SA-Person: Text-Based Person Retrieval with Scene-aware Re-ranking
Yingjia Xu, Jinlin Wu, Daming Gao, Zhen Chen, Yang Yang, Min Cao, Mang Ye, Zhen Lei
TL;DR
SA-Person addresses the challenge of text-based person retrieval in complex scenes by jointly leveraging target appearance and global scene context. It introduces ScenePerson-13W, a large-scale dataset with rich appearance and scene annotations, and a two-stage framework: appearance-grounded retrieval followed by a training-free scene-aware re-ranking module called SceneRanker. Across ScenePerson-13W and other benchmarks, SA-Person consistently surpasses state-of-the-art methods, demonstrating the value of integrating region-level grounding with holistic scene reasoning.

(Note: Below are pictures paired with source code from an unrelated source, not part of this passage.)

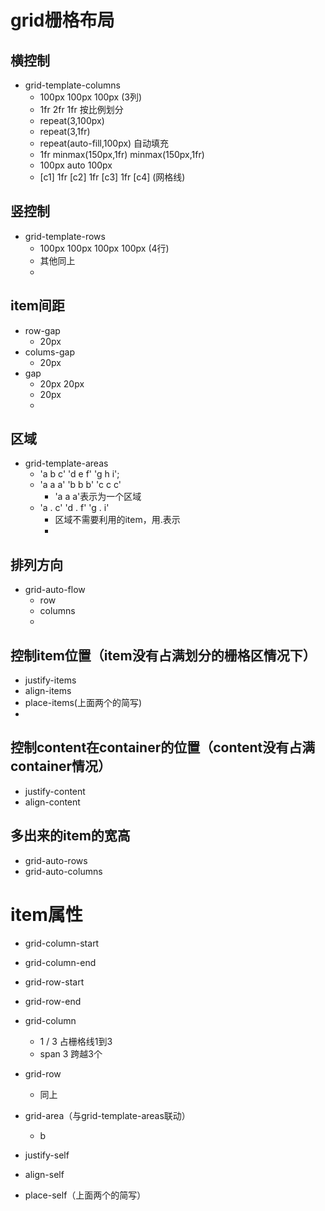 # grid栅格布局

## 横控制
- grid-template-columns
  - 100px 100px 100px (3列)
  - 1fr 2fr 1fr 按比例划分
  - repeat(3,100px) 
  - repeat(3,1fr)
  - repeat(auto-fill,100px) 自动填充
  - 1fr minmax(150px,1fr) minmax(150px,1fr)
  - 100px auto 100px
  - [c1] 1fr [c2] 1fr [c3] 1fr [c4] (网格线)

## 竖控制
- grid-template-rows
  - 100px 100px 100px 100px (4行)
  - 其他同上
  - 
## item间距
- row-gap
  - 20px
- colums-gap
  - 20px
- gap
  - 20px 20px
  - 20px
  - 
## 区域
- grid-template-areas
  - 'a b c' 'd e f' 'g h i';
  - 'a a a' 'b b b' 'c c c'
    - 'a a a'表示为一个区域
  - 'a . c' 'd . f' 'g . i'
    - 区域不需要利用的item，用.表示
    - 
## 排列方向
- grid-auto-flow
  - row
  - columns
  - 
## 控制item位置（item没有占满划分的栅格区情况下）
- justify-items
- align-items
- place-items(上面两个的简写)
- 
## 控制content在container的位置（content没有占满container情况）
- justify-content
- align-content

## 多出来的item的宽高
- grid-auto-rows
- grid-auto-columns

# item属性
- grid-column-start
- grid-column-end
- grid-row-start
- grid-row-end
- grid-column
  - 1 / 3   占栅格线1到3
  - span 3  跨越3个
- grid-row
  - 同上
- grid-area（与grid-template-areas联动）
  - b 

- justify-self
- align-self
- place-self（上面两个的简写）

The approach achieves strong retrieval performance with scalable inference by restricting expensive MLLM processing to a small candidate set, enabling practical deployment in real-world, full-scene galleries.
Abstract
Text-based person retrieval aims to identify a target individual from an image gallery using a natural language description. Existing methods primarily focus on appearance-driven cross-modal retrieval, yet face significant challenges due to the visual complexity of scenes and the inherent ambiguity of textual descriptions. The contextual information, such as landmarks and relational cues, provides complementary cues that can offer valuable complementary insights for retrieval, but remains underexploited in current approaches. Motivated by this limitation, we propose a novel paradigm: scene-aware text-based person retrieval, which explicitly integrates both individual appearance and global scene context to improve retrieval accuracy. To support this, we first introduce ScenePerson-13W, a large-scale benchmark dataset comprising over 100,000 real-world scenes with rich annotations encompassing both pedestrian attributes and scene context. Based on this dataset, we further present SA-Person, a two-stage retrieval framework. In the first stage, SA-Person performs discriminative appearance grounding by aligning textual descriptions with pedestrian-specific regions. In the second stage, it introduces SceneRanker, a training-free, scene-aware re-ranking module that refines retrieval results by jointly reasoning over pedestrian appearance and the global scene context. Extensive experiments on ScenePerson-13W and existing benchmarks demonstrate the effectiveness of our proposed SA-Person. Both the dataset and code will be publicly released to facilitate future research.